Cash-strapped Wirral Council still has one commodity in ample supply - gibberish!

For the second time in two years, sections of a council report have sent officers from the Campaign for Plain English spluttering with amazement at the complexity of “gobbledegook” involved.

The campaign has being fighting jargon and strangled English for almost 35 years.

Manager Tony Maher said: “I have read this Wirral report three times and I am still none the wiser.

"What a load of gobbledegook.

“I think it will be consigned to the bin by whoever reads it.”

And he pledged: “I will enter it into this year’s Golden Bull award.”

The offending statement was part of a report on health and social care for a council meeting this week.

Under a heading of "background and key issues", it states:

“The former model for integrating the integrated arrangements for health and social care were dealt with through separate streams, reablement and carers funds paid to the CCG and a special social care transfer for improved health outcomes, the section 256 agreement, these arrangements are superseded by the Better Care Fund.”

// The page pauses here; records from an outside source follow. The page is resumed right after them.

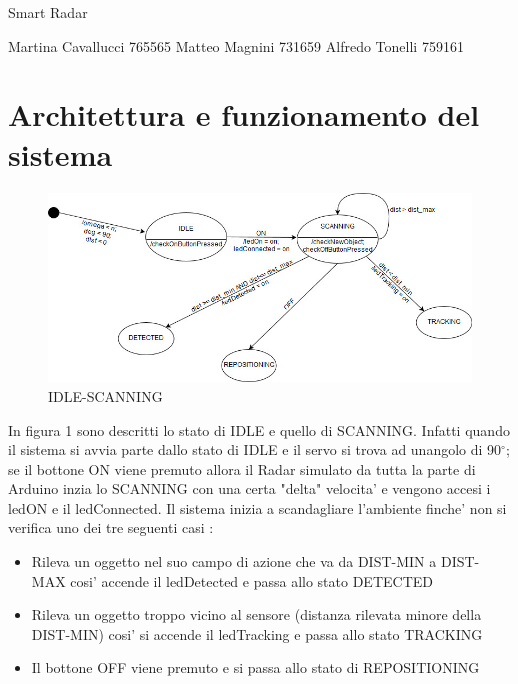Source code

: \documentclass[a4paper]{article}
\begin{document}
	\begin{center}{\Huge \centering  Smart Radar }
			\end{center}
	{\fontsize{10}{12} Martina Cavallucci  765565
		\newline Matteo Magnini      731659
		\newline Alfredo Tonelli 759161
	}
	
	\section{Architettura e funzionamento del sistema}
	   
	\begin{figure}[!htb]
		\centering
			\includegraphics[scale=0.5]{figura1.jpg}
		\caption{IDLE-SCANNING}
	\end{figure}

In figura 1 sono descritti lo stato di IDLE  e quello di SCANNING. Infatti quando il sistema si avvia parte dallo stato di IDLE e il servo si trova ad un\newline angolo di 90$^{\circ}$; se il bottone ON viene premuto allora il Radar simulato da tutta la parte di Arduino inzia lo SCANNING con una certa "delta" velocita' e \newline vengono accesi i ledON e il ledConnected. \newline
Il sistema inizia a scandagliare l'ambiente finche' non si verifica uno dei tre seguenti casi :
\begin{itemize}
	\item Rileva un oggetto nel suo campo di azione che va da DIST-MIN a DIST-MAX cosi' accende il ledDetected e passa allo stato DETECTED
	\item Rileva un oggetto troppo vicino al sensore (distanza rilevata minore della DIST-MIN) cosi' si accende il ledTracking e passa allo stato TRACKING 
	\item Il bottone OFF viene premuto e si passa allo stato di REPOSITIONING
\end{itemize}
\end{document}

Council leader Cllr Phil Davies said the statement was unacceptable for a public document.

“I wouldn’t begin to defend it,” he said. “I agree, it is gobbledegook.

“I intend to raise this with the chief executive (Graham Burgess) and get him to speak to heads of services to ensure that reports that go out to the public and intelligible and written in plain English.”

The council’s previous Golden Bull contender was a report indicating "CEOs must load their HHCs before issuing any PNCs that they acknowledged".

Translated from town hall-speak it meant traffic wardens must enter details into their hand-held computers before issuing parking tickets.

A Plain English spokesman said at the time: “When you read something like this you want to throw your hands up in despair.”